Aim of the exercise: Your task is to gather the lines below that hold the string "mathrm".

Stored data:
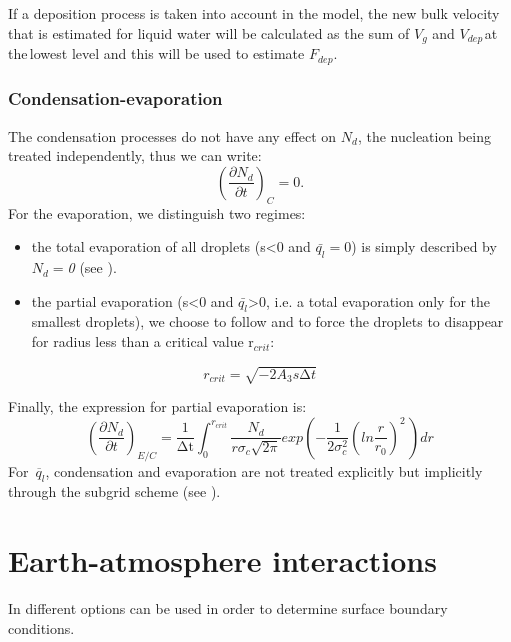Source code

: If a deposition process is taken into account in the model, the new bulk
velocity that is estimated for liquid water will be calculated as the sum of
$V_{g}$ and $V_{dep\, }$at the$_{\, }$lowest level and this will be used to
estimate $F_{dep}$.

\subsubsection{Condensation-evaporation}
The condensation processes do not have any effect on $N_{d}$, the nucleation
being treated independently, thus we can write:
\begin{equation}
\left( \frac{\partial N_{d}}{\partial t} \right)_{C}=0.
\end{equation}
For the evaporation, we distinguish two regimes:
\begin{itemize}
\item the total evaporation of all droplets (s\textless 0 and
 $\bar{q_{l}}=$0) is simply described by $N_{d}=$\textit{0} (see \cite{Cohard:2000}).
\item the partial evaporation (s\textless 0 and
 $\bar{q_{l}}$\textgreater 0, i.e. a total evaporation only for the
 smallest droplets), we choose to follow \cite{Chaumerliac:1987} and to force
 the droplets to disappear for radius less than a critical value r$_{crit}$:
\end{itemize}
\begin{equation}
r_{crit}=\sqrt {-2A_{3}s\mathrm{\Delta }t}
\end{equation}

Finally, the expression for partial evaporation is:
\begin{equation}
\left( \frac{\partial N_{d}}{\partial t}
\right)_{E/C}=\frac{1}{\mathrm{\Delta t}}\int_{0}^{r_{crit}}
\frac{N_{d}}{r\sigma_{c}\sqrt {2\pi } } exp\left( -\frac{1}{2\sigma
_{c}^{2}}\left( ln\frac{r}{r_{0}} \right)^{2}\, \right)dr
\end{equation}
For $\overline{{\, q}_{l}}$, condensation and evaporation are not treated
explicitly but implicitly through the subgrid scheme (see \cite{Bouzereau:2007}).

\section{Earth-atmosphere interactions}
In \CS different options can be used in order to
determine surface boundary conditions.


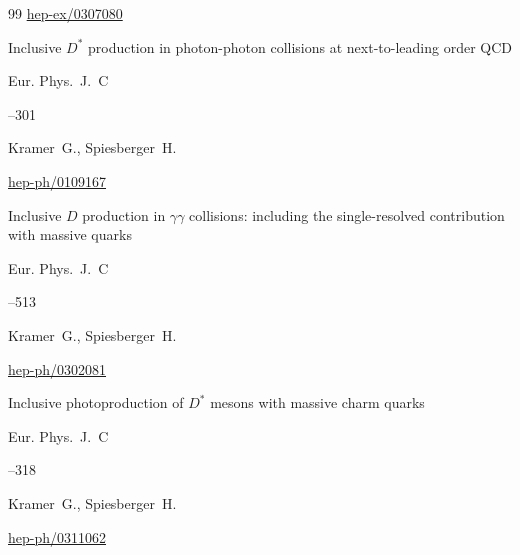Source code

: \begin{thebibliography}{99}
\arxiv \href{http://arxiv.org/abs/hep-ex/0307080}{hep-ex/0307080}




\paper Inclusive $D^*$ production in photon-photon collisions at next-to-leading order QCD


\jour Eur. Phys.~J.~C 



--301

\by Kramer~G., Spiesberger~H.


\arxiv \href{http://arxiv.org/abs/hep-ph/0109167}{hep-ph/0109167}






\paper Inclusive $D$ production in $\gamma \gamma$ collisions: including the single-resolved contribution with massive quarks


\jour Eur. Phys.~J.~C 



--513

\by Kramer~G., Spiesberger~H.


\arxiv \href{http://arxiv.org/abs/hep-ph/0302081}{hep-ph/0302081}




\paper Inclusive photoproduction of $D^*$ mesons with massive charm quarks


\jour Eur. Phys.~J.~C 



--318

\by Kramer~G., Spiesberger~H.


\arxiv \href{http://arxiv.org/abs/hep-ph/0311062}{hep-ph/0311062}







\end{thebibliography}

Solution to this task:
r_{crit}=\sqrt {-2A_{3}s\mathrm{\Delta }t}
\right)_{E/C}=\frac{1}{\mathrm{\Delta t}}\int_{0}^{r_{crit}}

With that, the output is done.